So my plan is that we mail rifles to him by post, and he will be so touched by the gesture that he will immediately step down and then blow his brains out.
It's a long shot, but I think its worth the effort. Plus, the winner of the rifle he chooses gets a 2-day pass at DisneyLand.
Sort of. We forget the earliest primaries were kind of shaky, and Hayley and DeSantis came in with a lot of steam. The catch there is, if you’re anti-trump, those two aren’t much better and might somehow even be worse.
Thankfully a lot has changed since then. Back then not even most Democrats thought he was as unhinged as he's been acting in public since Kamala Harris took over the ticket.
"trump is the worst. He has no ideas, he's just an awful, bigotted, racist piece of shit. Nobody likes him."

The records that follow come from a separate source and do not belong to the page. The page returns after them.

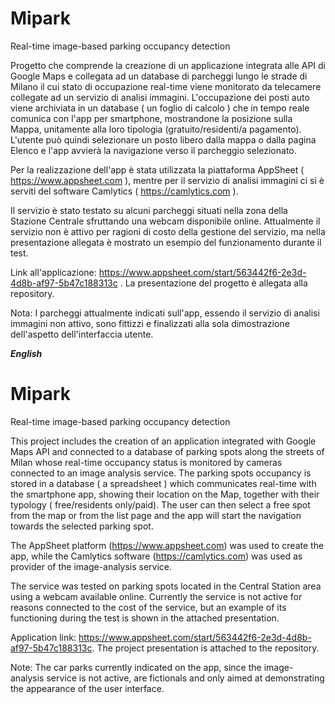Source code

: # Mipark
Real-time image-based parking occupancy detection 

Progetto che comprende la creazione di un applicazione integrata alle API di Google Maps e collegata ad un database di parcheggi  lungo le strade di Milano il cui stato di occupazione real-time viene monitorato da telecamere collegate ad un servizio di analisi immagini. 
L'occupazione dei posti auto viene archiviata in un database ( un foglio di calcolo ) che in tempo reale comunica con l'app per smartphone, mostrandone la posizione sulla Mappa, unitamente alla loro tipologia (gratuito/residenti/a pagamento). L'utente può quindi selezionare un posto libero dalla mappa o dalla pagina Elenco e l'app avvierà la navigazione verso il parcheggio selezionato.

Per la realizzazione dell'app è stata utilizzata la piattaforma AppSheet ( https://www.appsheet.com ), mentre per il servizio di analisi immagini ci si è serviti del software Camlytics ( https://camlytics.com ).

Il servizio è stato testato su alcuni parcheggi situati nella zona della Stazione Centrale sfruttando una webcam disponibile online. Attualmente il servizio non è attivo per ragioni di costo della gestione del servizio, ma nella presentazione allegata è mostrato un esempio del funzionamento durante il test. 

Link all'applicazione: https://www.appsheet.com/start/563442f6-2e3d-4d8b-af97-5b47c188313c .
La presentazione del progetto è allegata alla repository.

Nota: I parcheggi attualmente indicati sull'app, essendo il servizio di analisi immagini non attivo, sono fittizzi e finalizzati alla sola dimostrazione dell'aspetto dell'interfaccia utente.


***English***

# Mipark
Real-time image-based parking occupancy detection 


This project includes the creation of an application integrated with Google Maps API and connected to a database of parking spots along the streets of Milan whose real-time occupancy status is monitored by cameras connected to an image analysis service.
The parking spots occupancy is stored in a database ( a spreadsheet ) which communicates real-time with the smartphone app, showing their location on the Map, together with their typology ( free/residents only/paid). The user can then select a free spot from the map or from the list page and the app will start the navigation towards the selected parking spot.

The AppSheet platform (https://www.appsheet.com) was used to create the app, while the Camlytics software (https://camlytics.com) was used as provider of the image-analysis service.

The service was tested on parking spots located in the Central Station area using a webcam available online. Currently the service is not active for reasons connected to the cost of the service, but an example of its functioning during the test is shown in the attached presentation.

Application link: https://www.appsheet.com/start/563442f6-2e3d-4d8b-af97-5b47c188313c.
The project presentation is attached to the repository.

Note: The car parks currently indicated on the app, since the image-analysis service is not active, are fictionals and only aimed at demonstrating the appearance of the user interface.
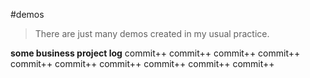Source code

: #demos
>There are just many demos created in my usual practice.

**some business project log**
commit++
commit++
commit++
commit++
commit++
commit++
commit++
commit++
commit++
commit++

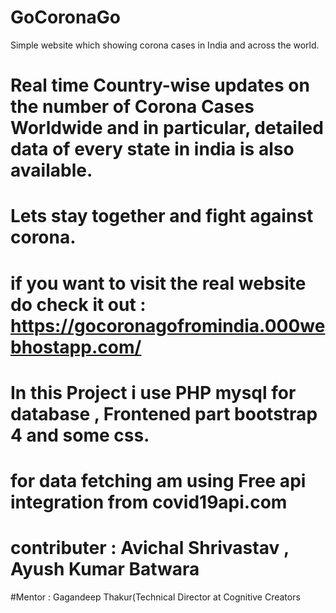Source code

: # GoCoronaGo
Simple website which showing corona cases in India and across the world.

# Real time Country-wise updates on the number of Corona Cases Worldwide and in particular, detailed data of every state in india is also available.

# Lets stay together and fight against corona.

# if you want to visit the real website do check it out : https://gocoronagofromindia.000webhostapp.com/


# In this Project i use PHP mysql for database , Frontened part bootstrap 4 and some css.

# for data fetching am using Free api integration  from covid19api.com 


# contributer : Avichal Shrivastav , Ayush Kumar Batwara

#Mentor : Gagandeep Thakur(Technical Director at Cognitive Creators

"Oh. Who are you going to vote for?"
"...I guess I have to vote for trump."
The problem is that a normal person can be talked into doing something not in their best interest. A narcissist could only ever be lured away to something bigger.

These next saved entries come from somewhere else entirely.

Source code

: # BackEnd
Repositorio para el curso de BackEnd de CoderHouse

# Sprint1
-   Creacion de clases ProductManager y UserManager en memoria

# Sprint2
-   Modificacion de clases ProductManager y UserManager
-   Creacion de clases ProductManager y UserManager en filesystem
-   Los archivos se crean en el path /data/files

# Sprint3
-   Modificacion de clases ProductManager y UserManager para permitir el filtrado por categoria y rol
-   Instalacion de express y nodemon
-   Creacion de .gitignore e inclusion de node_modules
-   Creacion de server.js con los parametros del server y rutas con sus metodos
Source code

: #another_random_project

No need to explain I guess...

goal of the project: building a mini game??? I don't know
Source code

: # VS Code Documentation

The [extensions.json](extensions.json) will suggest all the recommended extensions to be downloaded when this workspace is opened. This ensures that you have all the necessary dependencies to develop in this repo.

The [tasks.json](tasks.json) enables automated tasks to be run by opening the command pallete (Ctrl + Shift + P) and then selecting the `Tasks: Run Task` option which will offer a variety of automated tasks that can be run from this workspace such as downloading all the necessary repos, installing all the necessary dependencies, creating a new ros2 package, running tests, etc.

That's an interesting framing device you've got there; But yes, in the cases of antisocial personalities and narcissists. They have a markedly diminished capacity for empathy.

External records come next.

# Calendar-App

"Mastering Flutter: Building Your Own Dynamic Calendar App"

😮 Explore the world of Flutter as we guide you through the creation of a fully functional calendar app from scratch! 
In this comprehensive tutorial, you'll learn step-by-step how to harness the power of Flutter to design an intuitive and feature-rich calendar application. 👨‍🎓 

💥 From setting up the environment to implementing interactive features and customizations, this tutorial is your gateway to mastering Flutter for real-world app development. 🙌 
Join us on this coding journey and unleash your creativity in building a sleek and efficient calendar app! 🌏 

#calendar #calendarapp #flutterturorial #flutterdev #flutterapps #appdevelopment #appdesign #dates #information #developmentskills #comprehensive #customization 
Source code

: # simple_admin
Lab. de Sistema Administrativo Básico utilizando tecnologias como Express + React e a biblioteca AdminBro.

"Having the capacity for free will" is not even remotely the same as "being capable of making completely disposessed choices in every single circumstance". When considering one's options, different people in different situations give different weights to different factors.
Consider a person acting under the threat of being murdered if they don't comply with some demand, like in an armed robbery. The fact that making certain choices, like refusing to cooperate, is in practice nearly impossible for them in this case has no bearing on whether or not they "have the capacity for free will" in a general sense. Likewise someone being manipulated by a person they fell in love with.
In the same vein, a narcissist is strongly compelled by internal factors to act only in ways that gratify their overinflated ego. While it may conceivably not be 100% impossible for them to go against this compulsion, it is extremely unlikely that it will even occur to them to do so, and given that it does occur to them to do so, it is extremely unlikely that they will choose that course of action. They act in predictable ways for this reason. The weights they place on certain factors are consistently different from average. This is entirely unrelated to the question of "free will".
You made the original claim without citing any sources or even making a logical argument. I presented my reasoning. There is absolutely no reason for me to go to the trouble of citing sources when you made zero effort at all.
Also, facts that are common knowledge and/or self-evident do not require sources unless specifically challenged, and everything I said is both of these things.